(Records from a data collection)

BEGIN

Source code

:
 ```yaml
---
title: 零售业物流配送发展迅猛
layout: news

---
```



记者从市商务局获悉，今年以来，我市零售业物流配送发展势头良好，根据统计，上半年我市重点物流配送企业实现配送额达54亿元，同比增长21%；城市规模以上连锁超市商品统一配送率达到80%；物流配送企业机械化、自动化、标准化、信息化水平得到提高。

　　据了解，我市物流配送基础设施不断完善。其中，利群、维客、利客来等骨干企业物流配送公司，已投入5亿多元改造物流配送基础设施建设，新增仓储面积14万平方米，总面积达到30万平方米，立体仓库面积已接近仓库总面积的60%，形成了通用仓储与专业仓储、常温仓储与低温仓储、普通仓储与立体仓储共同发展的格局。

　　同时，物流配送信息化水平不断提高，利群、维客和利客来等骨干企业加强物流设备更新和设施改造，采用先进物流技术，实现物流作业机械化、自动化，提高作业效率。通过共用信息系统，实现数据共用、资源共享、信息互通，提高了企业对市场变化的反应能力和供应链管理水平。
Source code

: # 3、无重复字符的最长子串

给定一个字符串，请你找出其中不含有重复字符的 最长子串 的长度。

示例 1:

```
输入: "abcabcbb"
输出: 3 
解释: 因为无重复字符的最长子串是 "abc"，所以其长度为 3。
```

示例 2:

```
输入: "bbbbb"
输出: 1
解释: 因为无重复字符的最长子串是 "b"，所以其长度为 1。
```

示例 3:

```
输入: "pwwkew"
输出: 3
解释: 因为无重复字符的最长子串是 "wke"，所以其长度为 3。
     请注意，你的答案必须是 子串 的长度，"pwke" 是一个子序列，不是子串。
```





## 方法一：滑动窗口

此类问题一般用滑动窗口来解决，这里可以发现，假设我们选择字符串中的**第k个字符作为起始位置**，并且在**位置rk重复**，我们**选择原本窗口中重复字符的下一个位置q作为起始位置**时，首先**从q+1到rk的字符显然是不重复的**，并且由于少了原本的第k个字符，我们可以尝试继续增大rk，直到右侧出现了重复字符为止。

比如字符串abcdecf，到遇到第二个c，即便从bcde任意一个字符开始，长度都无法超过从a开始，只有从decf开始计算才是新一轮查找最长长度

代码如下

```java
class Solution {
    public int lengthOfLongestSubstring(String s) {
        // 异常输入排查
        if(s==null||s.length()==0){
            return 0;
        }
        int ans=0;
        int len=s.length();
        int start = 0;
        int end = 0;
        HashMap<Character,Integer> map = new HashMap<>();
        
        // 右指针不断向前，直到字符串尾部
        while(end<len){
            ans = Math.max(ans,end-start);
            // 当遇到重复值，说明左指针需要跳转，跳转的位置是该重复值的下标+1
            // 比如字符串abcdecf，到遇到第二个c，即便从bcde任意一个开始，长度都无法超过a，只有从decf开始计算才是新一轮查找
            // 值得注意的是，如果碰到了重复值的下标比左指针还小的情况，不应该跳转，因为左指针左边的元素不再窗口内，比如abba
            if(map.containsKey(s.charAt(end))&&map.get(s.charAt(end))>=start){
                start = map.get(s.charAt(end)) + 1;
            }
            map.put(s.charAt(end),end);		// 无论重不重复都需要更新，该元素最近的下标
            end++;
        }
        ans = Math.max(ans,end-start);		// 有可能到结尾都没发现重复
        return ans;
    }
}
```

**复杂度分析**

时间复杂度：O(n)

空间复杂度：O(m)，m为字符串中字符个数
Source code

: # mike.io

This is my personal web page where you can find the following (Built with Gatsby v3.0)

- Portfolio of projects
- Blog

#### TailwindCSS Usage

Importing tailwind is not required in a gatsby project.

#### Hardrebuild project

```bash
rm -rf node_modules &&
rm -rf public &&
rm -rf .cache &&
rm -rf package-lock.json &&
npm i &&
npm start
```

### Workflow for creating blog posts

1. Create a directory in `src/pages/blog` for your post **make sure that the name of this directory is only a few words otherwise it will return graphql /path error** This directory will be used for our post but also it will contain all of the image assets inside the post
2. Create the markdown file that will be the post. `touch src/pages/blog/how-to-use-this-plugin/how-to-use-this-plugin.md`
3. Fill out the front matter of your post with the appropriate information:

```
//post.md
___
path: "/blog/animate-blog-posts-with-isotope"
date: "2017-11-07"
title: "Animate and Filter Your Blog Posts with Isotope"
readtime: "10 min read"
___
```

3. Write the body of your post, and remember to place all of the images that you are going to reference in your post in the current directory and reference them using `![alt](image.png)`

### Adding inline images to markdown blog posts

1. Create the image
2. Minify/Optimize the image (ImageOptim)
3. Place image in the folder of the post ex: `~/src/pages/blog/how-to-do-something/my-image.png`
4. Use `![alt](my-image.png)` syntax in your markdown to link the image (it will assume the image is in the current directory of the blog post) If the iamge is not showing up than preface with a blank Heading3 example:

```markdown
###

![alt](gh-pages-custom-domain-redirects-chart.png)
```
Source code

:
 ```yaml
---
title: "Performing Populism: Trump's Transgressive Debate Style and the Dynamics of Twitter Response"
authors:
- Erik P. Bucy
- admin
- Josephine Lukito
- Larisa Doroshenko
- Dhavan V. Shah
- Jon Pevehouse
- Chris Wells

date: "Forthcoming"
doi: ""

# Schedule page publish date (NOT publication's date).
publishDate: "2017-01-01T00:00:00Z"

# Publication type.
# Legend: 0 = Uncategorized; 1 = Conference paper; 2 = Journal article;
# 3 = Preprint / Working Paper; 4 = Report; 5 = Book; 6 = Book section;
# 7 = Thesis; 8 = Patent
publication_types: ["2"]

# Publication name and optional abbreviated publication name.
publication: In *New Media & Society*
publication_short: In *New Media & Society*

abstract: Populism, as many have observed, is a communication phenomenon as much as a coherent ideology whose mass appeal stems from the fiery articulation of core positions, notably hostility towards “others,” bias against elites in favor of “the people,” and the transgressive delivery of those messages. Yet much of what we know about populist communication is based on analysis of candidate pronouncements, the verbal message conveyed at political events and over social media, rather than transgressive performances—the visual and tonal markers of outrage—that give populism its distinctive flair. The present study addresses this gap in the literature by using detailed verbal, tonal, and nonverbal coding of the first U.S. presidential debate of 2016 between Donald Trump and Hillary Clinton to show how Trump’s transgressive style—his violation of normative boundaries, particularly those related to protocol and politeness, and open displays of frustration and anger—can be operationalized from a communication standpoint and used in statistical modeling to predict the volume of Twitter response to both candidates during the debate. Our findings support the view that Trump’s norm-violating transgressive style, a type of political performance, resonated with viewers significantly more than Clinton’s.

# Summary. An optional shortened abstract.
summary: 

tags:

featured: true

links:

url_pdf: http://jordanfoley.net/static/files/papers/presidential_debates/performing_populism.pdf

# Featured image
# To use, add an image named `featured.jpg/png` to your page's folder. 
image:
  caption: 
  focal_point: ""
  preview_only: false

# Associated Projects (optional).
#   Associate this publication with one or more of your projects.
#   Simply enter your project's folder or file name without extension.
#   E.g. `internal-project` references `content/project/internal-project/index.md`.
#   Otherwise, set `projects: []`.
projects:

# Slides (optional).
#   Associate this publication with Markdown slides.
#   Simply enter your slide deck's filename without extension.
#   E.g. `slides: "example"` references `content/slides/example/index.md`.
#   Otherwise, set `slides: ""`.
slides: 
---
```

END

■ INSTRUCTIONS TO FOLLOW: Your reply must be a faithful copy of each entry above.

■ REPLY:
Source code

:
 ```yaml
---
title: 零售业物流配送发展迅猛
layout: news

---
```



记者从市商务局获悉，今年以来，我市零售业物流配送发展势头良好，根据统计，上半年我市重点物流配送企业实现配送额达54亿元，同比增长21%；城市规模以上连锁超市商品统一配送率达到80%；物流配送企业机械化、自动化、标准化、信息化水平得到提高。

　　据了解，我市物流配送基础设施不断完善。其中，利群、维客、利客来等骨干企业物流配送公司，已投入5亿多元改造物流配送基础设施建设，新增仓储面积14万平方米，总面积达到30万平方米，立体仓库面积已接近仓库总面积的60%，形成了通用仓储与专业仓储、常温仓储与低温仓储、普通仓储与立体仓储共同发展的格局。

　　同时，物流配送信息化水平不断提高，利群、维客和利客来等骨干企业加强物流设备更新和设施改造，采用先进物流技术，实现物流作业机械化、自动化，提高作业效率。通过共用信息系统，实现数据共用、资源共享、信息互通，提高了企业对市场变化的反应能力和供应链管理水平。
Source code

: # 3、无重复字符的最长子串

给定一个字符串，请你找出其中不含有重复字符的 最长子串 的长度。

示例 1:

```
输入: "abcabcbb"
输出: 3 
解释: 因为无重复字符的最长子串是 "abc"，所以其长度为 3。
```

示例 2:

```
输入: "bbbbb"
输出: 1
解释: 因为无重复字符的最长子串是 "b"，所以其长度为 1。
```

示例 3:

```
输入: "pwwkew"
输出: 3
解释: 因为无重复字符的最长子串是 "wke"，所以其长度为 3。
     请注意，你的答案必须是 子串 的长度，"pwke" 是一个子序列，不是子串。
```





## 方法一：滑动窗口

此类问题一般用滑动窗口来解决，这里可以发现，假设我们选择字符串中的**第k个字符作为起始位置**，并且在**位置rk重复**，我们**选择原本窗口中重复字符的下一个位置q作为起始位置**时，首先**从q+1到rk的字符显然是不重复的**，并且由于少了原本的第k个字符，我们可以尝试继续增大rk，直到右侧出现了重复字符为止。

比如字符串abcdecf，到遇到第二个c，即便从bcde任意一个字符开始，长度都无法超过从a开始，只有从decf开始计算才是新一轮查找最长长度

代码如下

```java
class Solution {
    public int lengthOfLongestSubstring(String s) {
        // 异常输入排查
        if(s==null||s.length()==0){
            return 0;
        }
        int ans=0;
        int len=s.length();
        int start = 0;
        int end = 0;
        HashMap<Character,Integer> map = new HashMap<>();
        
        // 右指针不断向前，直到字符串尾部
        while(end<len){
            ans = Math.max(ans,end-start);
            // 当遇到重复值，说明左指针需要跳转，跳转的位置是该重复值的下标+1
            // 比如字符串abcdecf，到遇到第二个c，即便从bcde任意一个开始，长度都无法超过a，只有从decf开始计算才是新一轮查找
            // 值得注意的是，如果碰到了重复值的下标比左指针还小的情况，不应该跳转，因为左指针左边的元素不再窗口内，比如abba
            if(map.containsKey(s.charAt(end))&&map.get(s.charAt(end))>=start){
                start = map.get(s.charAt(end)) + 1;
            }
            map.put(s.charAt(end),end);		// 无论重不重复都需要更新，该元素最近的下标
            end++;
        }
        ans = Math.max(ans,end-start);		// 有可能到结尾都没发现重复
        return ans;
    }
}
```

**复杂度分析**

时间复杂度：O(n)

空间复杂度：O(m)，m为字符串中字符个数
Source code

: # mike.io

This is my personal web page where you can find the following (Built with Gatsby v3.0)

- Portfolio of projects
- Blog

#### TailwindCSS Usage

Importing tailwind is not required in a gatsby project.

#### Hardrebuild project

```bash
rm -rf node_modules &&
rm -rf public &&
rm -rf .cache &&
rm -rf package-lock.json &&
npm i &&
npm start
```

### Workflow for creating blog posts

1. Create a directory in `src/pages/blog` for your post **make sure that the name of this directory is only a few words otherwise it will return graphql /path error** This directory will be used for our post but also it will contain all of the image assets inside the post
2. Create the markdown file that will be the post. `touch src/pages/blog/how-to-use-this-plugin/how-to-use-this-plugin.md`
3. Fill out the front matter of your post with the appropriate information:

```
//post.md
___
path: "/blog/animate-blog-posts-with-isotope"
date: "2017-11-07"
title: "Animate and Filter Your Blog Posts with Isotope"
readtime: "10 min read"
___
```

3. Write the body of your post, and remember to place all of the images that you are going to reference in your post in the current directory and reference them using `![alt](image.png)`

### Adding inline images to markdown blog posts

1. Create the image
2. Minify/Optimize the image (ImageOptim)
3. Place image in the folder of the post ex: `~/src/pages/blog/how-to-do-something/my-image.png`
4. Use `![alt](my-image.png)` syntax in your markdown to link the image (it will assume the image is in the current directory of the blog post) If the iamge is not showing up than preface with a blank Heading3 example:

```markdown
###

![alt](gh-pages-custom-domain-redirects-chart.png)
```
Source code

:
 ```yaml
---
title: "Performing Populism: Trump's Transgressive Debate Style and the Dynamics of Twitter Response"
authors:
- Erik P. Bucy
- admin
- Josephine Lukito
- Larisa Doroshenko
- Dhavan V. Shah
- Jon Pevehouse
- Chris Wells

date: "Forthcoming"
doi: ""

# Schedule page publish date (NOT publication's date).
publishDate: "2017-01-01T00:00:00Z"

# Publication type.
# Legend: 0 = Uncategorized; 1 = Conference paper; 2 = Journal article;
# 3 = Preprint / Working Paper; 4 = Report; 5 = Book; 6 = Book section;
# 7 = Thesis; 8 = Patent
publication_types: ["2"]

# Publication name and optional abbreviated publication name.
publication: In *New Media & Society*
publication_short: In *New Media & Society*

abstract: Populism, as many have observed, is a communication phenomenon as much as a coherent ideology whose mass appeal stems from the fiery articulation of core positions, notably hostility towards “others,” bias against elites in favor of “the people,” and the transgressive delivery of those messages. Yet much of what we know about populist communication is based on analysis of candidate pronouncements, the verbal message conveyed at political events and over social media, rather than transgressive performances—the visual and tonal markers of outrage—that give populism its distinctive flair. The present study addresses this gap in the literature by using detailed verbal, tonal, and nonverbal coding of the first U.S. presidential debate of 2016 between Donald Trump and Hillary Clinton to show how Trump’s transgressive style—his violation of normative boundaries, particularly those related to protocol and politeness, and open displays of frustration and anger—can be operationalized from a communication standpoint and used in statistical modeling to predict the volume of Twitter response to both candidates during the debate. Our findings support the view that Trump’s norm-violating transgressive style, a type of political performance, resonated with viewers significantly more than Clinton’s.

# Summary. An optional shortened abstract.
summary: 

tags:

featured: true

links:

url_pdf: http://jordanfoley.net/static/files/papers/presidential_debates/performing_populism.pdf

# Featured image
# To use, add an image named `featured.jpg/png` to your page's folder. 
image:
  caption: 
  focal_point: ""
  preview_only: false

# Associated Projects (optional).
#   Associate this publication with one or more of your projects.
#   Simply enter your project's folder or file name without extension.
#   E.g. `internal-project` references `content/project/internal-project/index.md`.
#   Otherwise, set `projects: []`.
projects:

# Slides (optional).
#   Associate this publication with Markdown slides.
#   Simply enter your slide deck's filename without extension.
#   E.g. `slides: "example"` references `content/slides/example/index.md`.
#   Otherwise, set `slides: ""`.
slides: 
---
```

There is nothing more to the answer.